Cette arrestation a été opérée, suite à un mandat d’arrêt émanant d’Interpol, en Confédération helvétique, juste à la descente d’avion du cinéaste dans l’aéroport de Zurich. Cette demande d’Interpol a été signifiée aux autorités françaises en juin 1994 ! Néanmoins, sur le territoire français, jamais Polanski n’a été inquiété.



A ce que l’on sait, la France est un des 187 membres d’Interpol et se doit de répondre aux demandes faites par les autres pays au sein de cet organisme international. Mais ce ne fut le cas. Polanski ne fut jamais inquiété sur le sol français. Pendant 15 ans, il a donc bénéficié d’« appuis » de toute la caste politico-médiatique …

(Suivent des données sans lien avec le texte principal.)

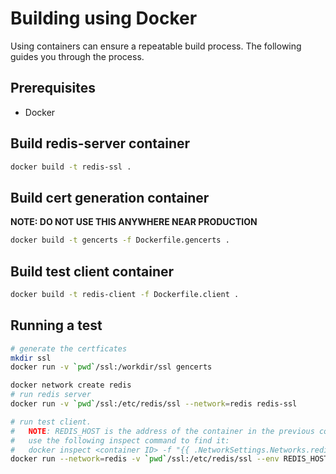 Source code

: # Building using Docker

Using containers can ensure a repeatable build process. The following guides you through the process.



## Prerequisites

* Docker



## Build redis-server container

```bash
docker build -t redis-ssl .
```



## Build cert generation container

**NOTE: DO NOT USE THIS ANYWHERE NEAR PRODUCTION**

```bash
docker build -t gencerts -f Dockerfile.gencerts .
```



## Build test client container

```bash
docker build -t redis-client -f Dockerfile.client .
```



## Running a test

```bash
# generate the certficates
mkdir ssl
docker run -v `pwd`/ssl:/workdir/ssl gencerts

docker network create redis
# run redis server
docker run -v `pwd`/ssl:/etc/redis/ssl --network=redis redis-ssl

# run test client.
#   NOTE: REDIS_HOST is the address of the container in the previous command
#   use the following inspect command to find it:
#   docker inspect <container ID> -f "{{ .NetworkSettings.Networks.redis.IPAddress }}"
docker run --network=redis -v `pwd`/ssl:/etc/redis/ssl --env REDIS_HOST=172.23.0.2 redis-client
```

Les Etats-Unis demandent l’extradition de Polanski afin de le juger pour acte de pédophilie sur une jeune fille âgée de treize ans en 1977, l’époque des faits. Certes, la jeune fille, extrêmement belle et gracieuse en son temps, aujourd’hui largement majeure, a demandé en janvier 2009 à ce que l’affaire soit classée, ne voulant pas poursuivre celui qui a eu des relations sexuelles avec elle. Mais la question n’est pas là ! C’est à la justice que doit répondre Roman Polanski et non à la jeune fille d’alors, aujourd’hui femme mûre. Certes, c’était il à 32 ans et il y a prescription pour ce genre d’affaire, mais c’est à la justice de trancher, quitte à le relâcher le prévenu dès le jugement idoine prononcé.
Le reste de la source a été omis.